I. Introduction
Long range 3D perception, and semantic understanding of the environment, are key challenges for mobile robots and autonomous vehicles. Although it has been proposed to fully address, at the same time, both of these issues via a multitask convolutional neural network [1], such approaches are not sufficient on their own. Convolutional neural networks seem sensible to minimal distortions within an image, as shown in [2], which justifies to only use them when paired with highly reliable sensors, such as LIDAR scanners [3]. A fusion framework generating 2D evidential grids from LIDAR scans, and segmentation results from a state-of-the-art convolutional neural network, is thus proposed in this paper. Evidential theory was adopted since this formalism can efficiently cope with incoherences between multiple pieces of information, while being able to model unobserved areas, and to manage sensor uncertainties [4]. Furthermore, 2D evidential grids are pertinent inputs for path planning systems, as in [5]. As explained in Fig. 1, Dempster's conjunctive rule is used to fuse, over time, evidential Cartesian grids from LIDAR scans, and image segmentation results projected on the ground plane. As this system presents a modular design, its components that process raw data, such as the neural network, can easily be replaced.
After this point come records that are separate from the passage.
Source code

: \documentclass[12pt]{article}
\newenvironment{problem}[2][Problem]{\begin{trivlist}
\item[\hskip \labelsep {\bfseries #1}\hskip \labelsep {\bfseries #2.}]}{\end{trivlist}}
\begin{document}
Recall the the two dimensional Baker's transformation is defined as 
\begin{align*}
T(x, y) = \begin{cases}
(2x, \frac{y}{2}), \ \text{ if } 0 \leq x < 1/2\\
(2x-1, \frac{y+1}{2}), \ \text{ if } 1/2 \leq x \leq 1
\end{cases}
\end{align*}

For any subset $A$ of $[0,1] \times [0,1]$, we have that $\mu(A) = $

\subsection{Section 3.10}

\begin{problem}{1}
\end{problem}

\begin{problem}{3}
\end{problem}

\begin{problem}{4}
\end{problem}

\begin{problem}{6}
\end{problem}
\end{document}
One of the specificities of the proposed approach is its asynchronous behaviour: the LIDAR scanner and RGB camera are not assumed to acquire data at the same time. Instead, each sensor operates freely: each sensor input is processed individually, and fused with the grid representing the global state, or EgoGrid. The resulting system is flexible enough to withstand sensor failure. In the end, the main contributions of this paper are:
A novel Cartesian grid mapping framework for LIDAR sensors;
A novel evidential, asynchronous, fusion scheme for semantic segmentation results generated by a convolutional neural network, and LIDAR scans;
Asynchronous fusion based algorithm. Images and LIDAR scans are individually processed once acquired. An evidential grid is then built from the sensor input, and fused with the current global grid, or egogrid, based on the current vehicle pose. Thus, no LIDAR/camera synchronization is needed.